━━ SOURCE DATA ━━
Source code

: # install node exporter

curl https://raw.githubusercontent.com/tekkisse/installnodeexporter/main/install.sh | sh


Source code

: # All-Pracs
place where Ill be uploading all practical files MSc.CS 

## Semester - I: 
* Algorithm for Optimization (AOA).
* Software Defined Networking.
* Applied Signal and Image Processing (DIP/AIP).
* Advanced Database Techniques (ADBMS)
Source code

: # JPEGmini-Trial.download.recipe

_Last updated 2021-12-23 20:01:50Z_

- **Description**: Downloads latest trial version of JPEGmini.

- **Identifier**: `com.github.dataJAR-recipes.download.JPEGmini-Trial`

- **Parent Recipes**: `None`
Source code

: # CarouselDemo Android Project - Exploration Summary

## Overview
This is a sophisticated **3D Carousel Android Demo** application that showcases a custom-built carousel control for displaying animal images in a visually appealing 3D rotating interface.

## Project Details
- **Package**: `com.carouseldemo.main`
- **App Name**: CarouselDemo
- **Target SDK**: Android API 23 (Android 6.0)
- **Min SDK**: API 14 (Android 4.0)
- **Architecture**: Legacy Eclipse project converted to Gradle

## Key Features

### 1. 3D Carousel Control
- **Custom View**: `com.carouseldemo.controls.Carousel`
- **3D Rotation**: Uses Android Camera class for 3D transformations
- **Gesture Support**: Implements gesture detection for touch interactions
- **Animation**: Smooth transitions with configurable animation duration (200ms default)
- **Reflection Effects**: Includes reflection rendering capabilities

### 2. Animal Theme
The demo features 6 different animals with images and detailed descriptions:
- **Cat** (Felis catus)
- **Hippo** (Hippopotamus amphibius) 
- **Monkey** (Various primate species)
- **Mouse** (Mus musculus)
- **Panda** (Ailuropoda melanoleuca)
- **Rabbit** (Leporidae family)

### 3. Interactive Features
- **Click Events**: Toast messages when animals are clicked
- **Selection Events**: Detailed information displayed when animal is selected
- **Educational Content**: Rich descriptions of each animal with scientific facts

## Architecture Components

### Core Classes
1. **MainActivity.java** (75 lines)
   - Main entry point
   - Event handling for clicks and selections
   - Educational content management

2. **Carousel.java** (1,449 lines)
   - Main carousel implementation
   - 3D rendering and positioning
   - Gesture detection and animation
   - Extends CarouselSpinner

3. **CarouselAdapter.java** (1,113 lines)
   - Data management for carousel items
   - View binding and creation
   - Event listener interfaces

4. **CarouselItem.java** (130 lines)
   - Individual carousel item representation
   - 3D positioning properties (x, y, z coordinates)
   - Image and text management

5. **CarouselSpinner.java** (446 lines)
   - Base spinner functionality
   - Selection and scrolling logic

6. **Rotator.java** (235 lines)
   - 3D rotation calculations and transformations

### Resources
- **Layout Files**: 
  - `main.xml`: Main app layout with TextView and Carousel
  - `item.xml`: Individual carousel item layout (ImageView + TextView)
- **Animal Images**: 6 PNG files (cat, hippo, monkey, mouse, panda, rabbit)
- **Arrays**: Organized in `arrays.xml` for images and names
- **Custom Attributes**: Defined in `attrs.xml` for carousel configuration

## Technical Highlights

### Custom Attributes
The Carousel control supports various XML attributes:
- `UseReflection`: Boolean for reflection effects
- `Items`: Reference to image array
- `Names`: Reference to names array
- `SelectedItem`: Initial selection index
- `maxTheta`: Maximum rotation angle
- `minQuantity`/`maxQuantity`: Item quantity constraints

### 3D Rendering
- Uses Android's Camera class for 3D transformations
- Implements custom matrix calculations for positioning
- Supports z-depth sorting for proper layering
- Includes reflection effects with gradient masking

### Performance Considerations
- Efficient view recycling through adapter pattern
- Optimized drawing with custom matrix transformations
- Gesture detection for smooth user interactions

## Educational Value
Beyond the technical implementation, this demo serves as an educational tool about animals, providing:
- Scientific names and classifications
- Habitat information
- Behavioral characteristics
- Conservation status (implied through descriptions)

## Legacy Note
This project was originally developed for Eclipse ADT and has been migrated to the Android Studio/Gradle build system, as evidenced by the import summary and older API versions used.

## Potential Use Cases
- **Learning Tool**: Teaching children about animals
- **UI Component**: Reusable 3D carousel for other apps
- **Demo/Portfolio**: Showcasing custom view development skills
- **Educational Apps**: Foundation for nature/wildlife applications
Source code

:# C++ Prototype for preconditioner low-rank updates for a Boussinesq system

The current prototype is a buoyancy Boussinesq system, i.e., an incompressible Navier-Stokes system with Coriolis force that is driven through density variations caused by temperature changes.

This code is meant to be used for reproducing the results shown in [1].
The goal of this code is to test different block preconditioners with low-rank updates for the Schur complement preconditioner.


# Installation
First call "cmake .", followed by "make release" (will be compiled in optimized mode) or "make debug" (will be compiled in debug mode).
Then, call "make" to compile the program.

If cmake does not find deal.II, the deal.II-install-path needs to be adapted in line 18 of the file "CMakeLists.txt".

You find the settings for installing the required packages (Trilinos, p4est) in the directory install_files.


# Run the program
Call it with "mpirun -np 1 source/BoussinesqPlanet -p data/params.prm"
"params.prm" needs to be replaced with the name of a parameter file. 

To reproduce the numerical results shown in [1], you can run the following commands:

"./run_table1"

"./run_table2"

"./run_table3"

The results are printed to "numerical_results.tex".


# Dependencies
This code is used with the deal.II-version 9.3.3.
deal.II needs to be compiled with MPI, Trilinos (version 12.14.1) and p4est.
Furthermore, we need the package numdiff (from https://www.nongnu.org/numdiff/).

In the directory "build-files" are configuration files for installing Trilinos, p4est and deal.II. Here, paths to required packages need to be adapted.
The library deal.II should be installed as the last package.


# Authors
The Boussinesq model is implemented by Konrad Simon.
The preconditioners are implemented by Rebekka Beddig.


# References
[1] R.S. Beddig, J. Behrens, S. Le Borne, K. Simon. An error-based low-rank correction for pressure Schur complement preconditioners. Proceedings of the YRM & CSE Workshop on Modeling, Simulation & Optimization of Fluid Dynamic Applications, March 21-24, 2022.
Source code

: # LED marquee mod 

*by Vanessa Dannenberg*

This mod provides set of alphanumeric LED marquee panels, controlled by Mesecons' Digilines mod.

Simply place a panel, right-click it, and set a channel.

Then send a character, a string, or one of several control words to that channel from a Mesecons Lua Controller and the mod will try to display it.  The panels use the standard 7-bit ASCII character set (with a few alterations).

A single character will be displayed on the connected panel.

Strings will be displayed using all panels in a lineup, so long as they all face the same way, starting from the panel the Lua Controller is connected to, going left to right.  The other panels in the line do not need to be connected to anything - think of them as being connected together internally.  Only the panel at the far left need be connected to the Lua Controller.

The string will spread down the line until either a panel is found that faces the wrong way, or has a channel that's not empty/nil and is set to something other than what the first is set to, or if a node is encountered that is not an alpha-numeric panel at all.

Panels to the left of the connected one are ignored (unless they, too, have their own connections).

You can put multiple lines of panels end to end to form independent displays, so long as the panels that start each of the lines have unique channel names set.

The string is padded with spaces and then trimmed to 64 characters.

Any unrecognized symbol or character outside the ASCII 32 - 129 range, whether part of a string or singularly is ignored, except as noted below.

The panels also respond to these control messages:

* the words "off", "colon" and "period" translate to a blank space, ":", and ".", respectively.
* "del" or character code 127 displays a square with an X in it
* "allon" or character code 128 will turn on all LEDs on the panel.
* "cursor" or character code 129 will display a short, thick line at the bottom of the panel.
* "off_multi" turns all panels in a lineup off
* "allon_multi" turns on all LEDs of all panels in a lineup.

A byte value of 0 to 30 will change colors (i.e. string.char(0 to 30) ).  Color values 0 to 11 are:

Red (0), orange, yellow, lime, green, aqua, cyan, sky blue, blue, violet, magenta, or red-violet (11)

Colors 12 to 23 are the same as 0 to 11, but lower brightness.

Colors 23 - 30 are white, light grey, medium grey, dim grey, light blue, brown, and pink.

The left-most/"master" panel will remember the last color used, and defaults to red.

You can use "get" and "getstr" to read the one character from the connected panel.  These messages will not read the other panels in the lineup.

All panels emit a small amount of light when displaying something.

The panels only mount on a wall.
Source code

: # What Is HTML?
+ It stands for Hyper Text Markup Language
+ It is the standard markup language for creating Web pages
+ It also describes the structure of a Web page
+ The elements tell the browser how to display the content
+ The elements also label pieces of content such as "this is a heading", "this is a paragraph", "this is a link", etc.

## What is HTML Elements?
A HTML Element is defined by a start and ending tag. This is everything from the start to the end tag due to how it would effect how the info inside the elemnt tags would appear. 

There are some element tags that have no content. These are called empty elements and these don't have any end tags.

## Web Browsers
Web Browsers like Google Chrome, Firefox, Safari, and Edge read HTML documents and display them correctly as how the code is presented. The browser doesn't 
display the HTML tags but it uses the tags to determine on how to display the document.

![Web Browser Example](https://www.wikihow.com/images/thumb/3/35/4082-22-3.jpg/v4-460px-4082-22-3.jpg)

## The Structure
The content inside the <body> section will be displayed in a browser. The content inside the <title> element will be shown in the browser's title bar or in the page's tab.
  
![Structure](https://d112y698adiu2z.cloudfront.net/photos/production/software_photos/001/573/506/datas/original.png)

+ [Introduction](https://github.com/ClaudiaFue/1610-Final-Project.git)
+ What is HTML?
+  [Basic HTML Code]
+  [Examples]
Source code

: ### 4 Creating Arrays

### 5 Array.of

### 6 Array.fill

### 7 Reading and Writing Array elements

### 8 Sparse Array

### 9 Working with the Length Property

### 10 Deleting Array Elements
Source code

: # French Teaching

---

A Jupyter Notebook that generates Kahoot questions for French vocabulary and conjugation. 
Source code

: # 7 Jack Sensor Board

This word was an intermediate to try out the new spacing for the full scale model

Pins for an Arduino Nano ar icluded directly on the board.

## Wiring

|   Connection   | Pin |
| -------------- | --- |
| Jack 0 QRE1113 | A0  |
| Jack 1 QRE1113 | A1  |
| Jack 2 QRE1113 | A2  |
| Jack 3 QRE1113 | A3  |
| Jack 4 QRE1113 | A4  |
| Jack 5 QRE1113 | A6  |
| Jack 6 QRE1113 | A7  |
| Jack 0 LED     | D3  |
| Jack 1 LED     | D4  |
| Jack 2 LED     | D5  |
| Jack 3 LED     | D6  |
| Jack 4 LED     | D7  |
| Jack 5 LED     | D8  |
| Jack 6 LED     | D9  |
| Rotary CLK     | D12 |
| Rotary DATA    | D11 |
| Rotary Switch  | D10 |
━━━
▶ [TASK PROMPT]
Please show every line of the entries above that contains the word "animals".

▶ [TASK SOLUTION]
The demo features 6 different animals with images and detailed descriptions:
- **Click Events**: Toast messages when animals are clicked
Beyond the technical implementation, this demo serves as an educational tool about animals, providing:
- **Learning Tool**: Teaching children about animals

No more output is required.